Unlike Red Dead Redemption or Grand Theft Auto, you're never given the opportunity to take a breather and explore the world. Sure, you can choose a specific roaming mode called "The Streets of L.A." to go around and find all the collectible goodies, but the game's structure of constantly sending you out on case after case after case severely hampers any sandbox ambitions the game might try to lay claim to.

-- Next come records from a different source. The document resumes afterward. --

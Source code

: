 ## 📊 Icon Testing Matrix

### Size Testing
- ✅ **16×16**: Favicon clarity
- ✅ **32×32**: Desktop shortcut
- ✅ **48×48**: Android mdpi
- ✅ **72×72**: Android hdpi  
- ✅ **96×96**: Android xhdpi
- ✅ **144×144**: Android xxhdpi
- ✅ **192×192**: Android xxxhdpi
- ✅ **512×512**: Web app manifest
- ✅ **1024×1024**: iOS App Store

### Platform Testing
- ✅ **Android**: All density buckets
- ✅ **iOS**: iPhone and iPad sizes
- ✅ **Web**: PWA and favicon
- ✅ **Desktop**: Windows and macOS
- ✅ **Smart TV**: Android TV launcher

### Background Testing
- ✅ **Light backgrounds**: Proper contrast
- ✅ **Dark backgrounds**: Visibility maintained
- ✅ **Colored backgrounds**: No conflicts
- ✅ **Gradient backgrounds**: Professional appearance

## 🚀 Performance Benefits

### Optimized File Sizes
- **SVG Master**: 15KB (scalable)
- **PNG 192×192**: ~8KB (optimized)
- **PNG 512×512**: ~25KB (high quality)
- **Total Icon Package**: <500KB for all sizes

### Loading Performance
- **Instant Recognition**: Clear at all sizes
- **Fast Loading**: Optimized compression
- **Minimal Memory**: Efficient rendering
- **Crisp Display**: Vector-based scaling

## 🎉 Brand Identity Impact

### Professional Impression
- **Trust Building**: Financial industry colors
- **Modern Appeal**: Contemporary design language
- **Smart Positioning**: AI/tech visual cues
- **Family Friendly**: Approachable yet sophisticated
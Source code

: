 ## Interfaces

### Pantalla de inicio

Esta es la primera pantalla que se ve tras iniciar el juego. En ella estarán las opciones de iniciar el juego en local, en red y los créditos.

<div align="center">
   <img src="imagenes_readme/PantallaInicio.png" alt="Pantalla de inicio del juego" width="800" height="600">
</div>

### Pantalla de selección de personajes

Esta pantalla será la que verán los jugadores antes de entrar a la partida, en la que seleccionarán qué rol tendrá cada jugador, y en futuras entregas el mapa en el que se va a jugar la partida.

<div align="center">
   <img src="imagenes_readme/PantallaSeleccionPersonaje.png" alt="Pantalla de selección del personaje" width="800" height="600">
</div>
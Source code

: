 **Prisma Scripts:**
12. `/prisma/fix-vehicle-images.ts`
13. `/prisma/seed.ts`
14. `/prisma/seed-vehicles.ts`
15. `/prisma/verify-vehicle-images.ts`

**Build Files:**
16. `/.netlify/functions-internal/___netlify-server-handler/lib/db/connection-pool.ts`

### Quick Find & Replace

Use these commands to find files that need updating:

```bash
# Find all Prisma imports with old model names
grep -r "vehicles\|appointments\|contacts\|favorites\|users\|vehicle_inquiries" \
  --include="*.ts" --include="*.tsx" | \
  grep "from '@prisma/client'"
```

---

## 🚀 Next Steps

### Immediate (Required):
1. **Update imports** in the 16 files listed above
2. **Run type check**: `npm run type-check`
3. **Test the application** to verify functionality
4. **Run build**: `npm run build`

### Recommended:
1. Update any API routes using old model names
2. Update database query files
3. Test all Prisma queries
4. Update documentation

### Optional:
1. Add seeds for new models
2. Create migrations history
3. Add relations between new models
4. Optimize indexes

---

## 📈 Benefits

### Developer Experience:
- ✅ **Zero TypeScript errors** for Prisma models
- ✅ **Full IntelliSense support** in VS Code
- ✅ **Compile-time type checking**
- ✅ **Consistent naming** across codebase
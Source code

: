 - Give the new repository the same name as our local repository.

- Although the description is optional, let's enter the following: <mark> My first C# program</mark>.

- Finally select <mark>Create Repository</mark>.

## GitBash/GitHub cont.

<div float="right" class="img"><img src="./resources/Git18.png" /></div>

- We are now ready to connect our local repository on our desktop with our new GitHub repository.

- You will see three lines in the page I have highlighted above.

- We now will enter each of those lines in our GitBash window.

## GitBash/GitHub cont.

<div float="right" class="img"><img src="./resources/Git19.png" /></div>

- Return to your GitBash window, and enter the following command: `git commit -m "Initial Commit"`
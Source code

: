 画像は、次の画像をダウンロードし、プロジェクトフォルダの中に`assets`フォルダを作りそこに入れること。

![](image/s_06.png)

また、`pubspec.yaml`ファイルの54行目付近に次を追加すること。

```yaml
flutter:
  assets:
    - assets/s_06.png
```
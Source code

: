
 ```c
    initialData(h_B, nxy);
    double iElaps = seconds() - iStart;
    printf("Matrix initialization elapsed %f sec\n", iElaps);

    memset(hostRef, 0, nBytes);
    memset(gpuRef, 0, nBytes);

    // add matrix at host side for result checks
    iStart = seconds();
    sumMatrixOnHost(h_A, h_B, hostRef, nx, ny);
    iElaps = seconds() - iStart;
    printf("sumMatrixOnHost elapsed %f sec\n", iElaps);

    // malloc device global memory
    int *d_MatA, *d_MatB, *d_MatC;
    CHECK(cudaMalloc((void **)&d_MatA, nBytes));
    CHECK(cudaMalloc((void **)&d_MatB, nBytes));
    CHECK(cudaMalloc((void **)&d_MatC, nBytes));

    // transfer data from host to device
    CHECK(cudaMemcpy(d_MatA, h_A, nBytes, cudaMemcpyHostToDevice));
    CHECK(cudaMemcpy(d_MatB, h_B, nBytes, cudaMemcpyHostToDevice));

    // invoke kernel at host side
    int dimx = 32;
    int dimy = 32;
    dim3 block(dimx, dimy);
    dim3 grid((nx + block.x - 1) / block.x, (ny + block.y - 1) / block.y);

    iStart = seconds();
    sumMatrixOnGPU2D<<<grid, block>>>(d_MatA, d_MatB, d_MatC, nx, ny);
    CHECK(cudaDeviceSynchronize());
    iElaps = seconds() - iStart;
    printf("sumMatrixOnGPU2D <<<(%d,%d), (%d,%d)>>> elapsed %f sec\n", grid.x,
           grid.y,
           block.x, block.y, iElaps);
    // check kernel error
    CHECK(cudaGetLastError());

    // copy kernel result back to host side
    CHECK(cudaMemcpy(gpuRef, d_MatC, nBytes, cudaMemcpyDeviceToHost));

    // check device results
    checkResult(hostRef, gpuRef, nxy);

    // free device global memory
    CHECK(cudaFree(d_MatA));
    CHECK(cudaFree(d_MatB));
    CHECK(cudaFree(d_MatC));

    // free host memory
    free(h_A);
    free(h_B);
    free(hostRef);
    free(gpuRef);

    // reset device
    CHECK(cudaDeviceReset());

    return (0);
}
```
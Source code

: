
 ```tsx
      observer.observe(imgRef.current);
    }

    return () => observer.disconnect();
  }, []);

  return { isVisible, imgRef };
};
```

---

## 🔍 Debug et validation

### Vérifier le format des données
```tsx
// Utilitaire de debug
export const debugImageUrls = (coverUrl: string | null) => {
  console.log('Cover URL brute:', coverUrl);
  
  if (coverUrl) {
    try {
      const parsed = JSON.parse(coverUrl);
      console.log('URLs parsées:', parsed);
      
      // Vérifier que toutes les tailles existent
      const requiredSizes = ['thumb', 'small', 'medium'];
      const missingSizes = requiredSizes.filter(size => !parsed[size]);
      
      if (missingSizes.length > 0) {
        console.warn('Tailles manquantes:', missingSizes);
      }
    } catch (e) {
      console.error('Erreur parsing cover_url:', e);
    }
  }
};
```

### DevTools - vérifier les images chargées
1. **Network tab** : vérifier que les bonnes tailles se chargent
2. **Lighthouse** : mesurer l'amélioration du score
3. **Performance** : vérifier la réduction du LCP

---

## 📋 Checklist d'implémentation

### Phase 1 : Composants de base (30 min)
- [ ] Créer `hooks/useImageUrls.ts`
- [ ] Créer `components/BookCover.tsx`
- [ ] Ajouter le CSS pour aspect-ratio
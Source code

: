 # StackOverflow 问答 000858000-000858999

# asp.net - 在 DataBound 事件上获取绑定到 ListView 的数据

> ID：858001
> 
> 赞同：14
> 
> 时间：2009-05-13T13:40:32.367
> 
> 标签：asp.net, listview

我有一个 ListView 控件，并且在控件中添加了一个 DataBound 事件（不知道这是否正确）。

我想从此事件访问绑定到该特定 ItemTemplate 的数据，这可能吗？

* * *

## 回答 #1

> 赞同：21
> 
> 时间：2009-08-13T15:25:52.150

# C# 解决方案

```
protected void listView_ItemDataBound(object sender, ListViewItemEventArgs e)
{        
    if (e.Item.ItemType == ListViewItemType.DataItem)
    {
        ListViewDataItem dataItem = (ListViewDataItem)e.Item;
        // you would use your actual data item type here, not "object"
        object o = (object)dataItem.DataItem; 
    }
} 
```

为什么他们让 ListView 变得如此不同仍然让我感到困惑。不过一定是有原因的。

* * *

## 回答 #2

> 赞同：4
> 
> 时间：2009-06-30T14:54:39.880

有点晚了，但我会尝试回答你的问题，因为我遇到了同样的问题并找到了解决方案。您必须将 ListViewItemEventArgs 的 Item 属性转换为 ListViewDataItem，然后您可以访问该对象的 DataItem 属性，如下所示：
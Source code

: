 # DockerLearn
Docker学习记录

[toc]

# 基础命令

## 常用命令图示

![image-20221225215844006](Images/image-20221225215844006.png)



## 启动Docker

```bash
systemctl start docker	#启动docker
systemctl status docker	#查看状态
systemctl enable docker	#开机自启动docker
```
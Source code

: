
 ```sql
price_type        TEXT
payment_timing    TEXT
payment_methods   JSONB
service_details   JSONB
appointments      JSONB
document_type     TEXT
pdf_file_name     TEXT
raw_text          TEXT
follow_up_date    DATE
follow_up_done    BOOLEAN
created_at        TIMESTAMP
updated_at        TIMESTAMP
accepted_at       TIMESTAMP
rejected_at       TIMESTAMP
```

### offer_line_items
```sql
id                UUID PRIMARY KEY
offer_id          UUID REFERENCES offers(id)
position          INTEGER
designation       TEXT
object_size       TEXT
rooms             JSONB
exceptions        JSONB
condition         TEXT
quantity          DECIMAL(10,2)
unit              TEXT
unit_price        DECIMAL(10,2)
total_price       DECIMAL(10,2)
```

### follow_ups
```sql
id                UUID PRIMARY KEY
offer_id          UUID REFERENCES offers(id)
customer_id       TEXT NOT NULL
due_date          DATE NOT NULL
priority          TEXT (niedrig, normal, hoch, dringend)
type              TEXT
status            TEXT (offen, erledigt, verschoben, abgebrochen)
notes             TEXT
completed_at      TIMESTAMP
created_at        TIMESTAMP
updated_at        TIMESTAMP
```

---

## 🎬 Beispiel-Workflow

By the time you reach the story arc involving your time on the Homicide desk, the mechanic of driving around town, interviewing witnesses, and examining evidence is already starting to feel a little stale. Just driving around town was an interminable chore, as it seemed like the traffic lights always turned red right when I approached any intersection. A couple of attempts at puzzles such as finding the correct path through the La Brea Tar Pits feel tacked on rather than an organic part of the game. Shadowing cars and people is an exercise in frustration because your ability to judge when you're following too close or too far is a lot of guesswork piled on top of conjecture, which means you'll be failing a lot. A changing indicator of green (good), yellow (getting too close/too far), red (about to lose suspect/about to get noticed) would have made shadowing a far more pleasant experience.
An extra aggravation is that somebody thought it would be a brilliant idea to put the police siren on the L3 button, the analog control stick used to drive the car. Too often, you're supposed to be driving Code 2 (without sirens) and a hard turn will activate the siren by accident, thus blowing your cover. The ability to skip segments that you've failed multiple times may seem cool, but there's an understated feeling that Team Bondi just didn't quite get the balance right. Gunplay is pretty exciting, but I would have preferred an ammo counter to let me know how many shotshells or Tommy gun magazines I had left rather than just watching my character toss the empty weapon to the ground.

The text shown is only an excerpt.